Presiden KSPI, Said Iqbal melihat tren PHK itu terus melaju seiring belum kunjung pulihnya keterpurukan ekonomi nasional. Iqbal sediri mensinyalir gelombang PHK itu tidak terlepas dari Peraturan Pemerintah Nomor 78 tahun 2015 yang menetapkan standar upah dibawah kewajiban. Karenanya hal ini sangat berkorelasi dengan penurunan daya beli.
“Dari data KSPI menjelaskan, bahwa dari sektor industri offline terjadi pemutusan hubungan kerja sebanyak 50.000 orang. Sedangkan penyerapan kerja baru di bidang online hanya 500-an orang,” kata Said Iqbal secara tertulis yang diterima Aktual.com Jumat (6/10).
Berdasarkan data yang dihimpun KSPI, PHK di sektor energi/pertambangan terjadi beberapa perusahaan seperti PT Indoferro (1.000), PT Indocoke (750), PT Smelting (380), PT Freeport (8.100).

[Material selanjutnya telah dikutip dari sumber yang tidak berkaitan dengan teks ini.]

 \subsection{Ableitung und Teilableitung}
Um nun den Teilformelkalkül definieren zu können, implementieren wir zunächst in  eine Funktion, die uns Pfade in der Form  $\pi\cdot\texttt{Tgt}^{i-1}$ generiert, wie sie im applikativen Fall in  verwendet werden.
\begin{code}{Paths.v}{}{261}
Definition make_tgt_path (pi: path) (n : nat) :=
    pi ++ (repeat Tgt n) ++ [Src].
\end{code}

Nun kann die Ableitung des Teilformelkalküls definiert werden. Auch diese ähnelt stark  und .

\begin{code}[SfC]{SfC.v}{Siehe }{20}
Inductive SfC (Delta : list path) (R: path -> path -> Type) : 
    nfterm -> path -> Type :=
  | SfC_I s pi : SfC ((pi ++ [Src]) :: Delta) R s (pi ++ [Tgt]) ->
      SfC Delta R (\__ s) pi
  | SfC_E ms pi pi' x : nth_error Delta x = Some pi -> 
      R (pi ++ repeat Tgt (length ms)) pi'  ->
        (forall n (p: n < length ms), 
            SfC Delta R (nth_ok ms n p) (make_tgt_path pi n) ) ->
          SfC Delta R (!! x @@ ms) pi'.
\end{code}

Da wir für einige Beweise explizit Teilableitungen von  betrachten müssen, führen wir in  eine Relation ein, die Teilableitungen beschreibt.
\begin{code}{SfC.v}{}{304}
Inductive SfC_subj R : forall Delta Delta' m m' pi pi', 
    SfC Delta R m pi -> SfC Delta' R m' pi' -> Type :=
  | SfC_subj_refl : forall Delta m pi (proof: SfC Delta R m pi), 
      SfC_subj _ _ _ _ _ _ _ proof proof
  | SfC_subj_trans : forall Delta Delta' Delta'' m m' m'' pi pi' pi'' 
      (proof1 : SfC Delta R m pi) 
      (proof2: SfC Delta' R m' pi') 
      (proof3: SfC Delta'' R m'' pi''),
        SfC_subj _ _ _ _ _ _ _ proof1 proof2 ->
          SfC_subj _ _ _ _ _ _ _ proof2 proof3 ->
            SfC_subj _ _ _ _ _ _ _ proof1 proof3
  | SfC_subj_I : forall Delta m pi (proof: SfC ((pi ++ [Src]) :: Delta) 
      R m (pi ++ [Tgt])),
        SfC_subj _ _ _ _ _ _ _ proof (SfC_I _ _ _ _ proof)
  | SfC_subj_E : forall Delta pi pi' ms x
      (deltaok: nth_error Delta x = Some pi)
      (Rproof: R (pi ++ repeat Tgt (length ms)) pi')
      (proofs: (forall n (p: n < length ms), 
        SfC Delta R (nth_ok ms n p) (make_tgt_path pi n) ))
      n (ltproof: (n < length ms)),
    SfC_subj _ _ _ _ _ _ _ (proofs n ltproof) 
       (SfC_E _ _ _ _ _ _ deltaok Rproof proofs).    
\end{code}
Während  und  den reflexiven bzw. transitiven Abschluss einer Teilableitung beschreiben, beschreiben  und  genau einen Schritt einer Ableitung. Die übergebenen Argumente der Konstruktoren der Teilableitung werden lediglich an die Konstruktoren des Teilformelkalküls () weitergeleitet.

Di industri garmen ada PT. Wooin Indonesia, PT Star Camtex, PT Good Guys Indonesia, PT Megasari, PT GGI, total kurang lebih 3.000. Kemudian di industri farmasi dan kesehatan antara lain PT Sanofi/Aventis (156), PT Glaxo (88), PT Darya Varia (40), PT Rache (400), PT Tempo Scan Pasific 95 orang.